Prompt-SID: Learning Structural Representation Prompt via Latent Diffusion for Single-Image Denoising
Huaqiu Li, Wang Zhang, Xiaowan Hu, Tao Jiang, Zikang Chen, Haoqian Wang
TL;DR
Prompt-SID tackles the challenge of self-supervised single-image denoising by learning a structural representation prompt that preserves high-frequency details during downsampling. It leverages RG-Diff, a latent diffusion process, to generate a structural prompt from degraded inputs and fuses this prompt into restoration via a Structural Attention Module within a Transformer denoiser. A scale replay mechanism aligns downsampled and original-scale restorations during training, improving cross-scale generalization.
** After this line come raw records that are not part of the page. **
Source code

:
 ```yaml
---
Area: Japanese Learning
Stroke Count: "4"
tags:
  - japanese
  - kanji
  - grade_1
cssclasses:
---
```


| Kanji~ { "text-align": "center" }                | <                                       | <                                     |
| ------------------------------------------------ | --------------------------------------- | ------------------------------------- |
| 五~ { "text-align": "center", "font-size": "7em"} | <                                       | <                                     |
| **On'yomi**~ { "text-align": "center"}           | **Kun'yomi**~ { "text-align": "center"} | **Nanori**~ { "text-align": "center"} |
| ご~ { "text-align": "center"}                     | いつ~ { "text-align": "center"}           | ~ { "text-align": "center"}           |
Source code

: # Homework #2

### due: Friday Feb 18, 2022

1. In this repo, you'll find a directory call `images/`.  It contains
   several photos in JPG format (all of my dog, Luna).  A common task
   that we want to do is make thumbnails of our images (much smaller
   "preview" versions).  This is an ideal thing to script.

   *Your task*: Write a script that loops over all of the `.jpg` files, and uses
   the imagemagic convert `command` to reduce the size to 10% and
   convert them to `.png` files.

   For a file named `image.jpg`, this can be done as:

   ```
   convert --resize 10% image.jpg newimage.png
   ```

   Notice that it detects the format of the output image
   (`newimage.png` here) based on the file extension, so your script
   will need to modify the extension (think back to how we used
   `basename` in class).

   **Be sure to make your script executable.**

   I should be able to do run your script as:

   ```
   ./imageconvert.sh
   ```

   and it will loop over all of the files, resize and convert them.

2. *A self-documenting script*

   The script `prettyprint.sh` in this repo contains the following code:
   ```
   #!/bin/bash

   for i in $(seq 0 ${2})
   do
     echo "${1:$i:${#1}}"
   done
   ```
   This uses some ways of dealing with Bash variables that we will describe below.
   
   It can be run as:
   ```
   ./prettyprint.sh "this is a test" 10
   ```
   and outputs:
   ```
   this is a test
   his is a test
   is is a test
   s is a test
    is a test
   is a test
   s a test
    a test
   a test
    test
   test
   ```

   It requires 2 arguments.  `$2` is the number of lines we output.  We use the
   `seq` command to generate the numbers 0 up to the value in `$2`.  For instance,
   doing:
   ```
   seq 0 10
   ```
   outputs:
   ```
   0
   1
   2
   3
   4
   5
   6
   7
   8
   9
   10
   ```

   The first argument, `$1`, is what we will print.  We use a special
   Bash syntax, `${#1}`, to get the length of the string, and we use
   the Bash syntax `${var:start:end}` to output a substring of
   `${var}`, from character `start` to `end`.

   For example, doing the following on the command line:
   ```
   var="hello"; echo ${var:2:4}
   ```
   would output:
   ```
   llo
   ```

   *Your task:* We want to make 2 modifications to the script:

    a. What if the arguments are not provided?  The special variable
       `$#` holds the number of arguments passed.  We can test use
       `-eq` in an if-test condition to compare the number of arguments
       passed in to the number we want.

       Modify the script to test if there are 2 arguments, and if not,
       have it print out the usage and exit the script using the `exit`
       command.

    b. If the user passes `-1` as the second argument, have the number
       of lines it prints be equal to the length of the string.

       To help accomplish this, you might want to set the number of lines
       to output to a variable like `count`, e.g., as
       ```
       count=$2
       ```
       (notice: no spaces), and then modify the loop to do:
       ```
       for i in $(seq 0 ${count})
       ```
Across synthetic, real-world, and fluorescence imaging datasets, Prompt-SID delivers state-of-the-art performance among self-supervised methods and competitive results against supervised baselines, with proven improvements in detail preservation and edge fidelity.
Abstract
Many studies have concentrated on constructing supervised models utilizing paired datasets for image denoising, which proves to be expensive and time-consuming. Current self-supervised and unsupervised approaches typically rely on blind-spot networks or sub-image pairs sampling, resulting in pixel information loss and destruction of detailed structural information, thereby significantly constraining the efficacy of such methods. In this paper, we introduce Prompt-SID, a prompt-learning-based single image denoising framework that emphasizes preserving of structural details. This approach is trained in a self-supervised manner using downsampled image pairs. It captures original-scale image information through structural encoding and integrates this prompt into the denoiser. To achieve this, we propose a structural representation generation model based on the latent diffusion process and design a structural attention module within the transformer-based denoiser architecture to decode the prompt. Additionally, we introduce a scale replay training mechanism, which effectively mitigates the scale gap from images of different resolutions. We conduct comprehensive experiments on synthetic, real-world, and fluorescence imaging datasets, showcasing the remarkable effectiveness of Prompt-SID. Our code will be released at https://github.com/huaqlili/Prompt-SID.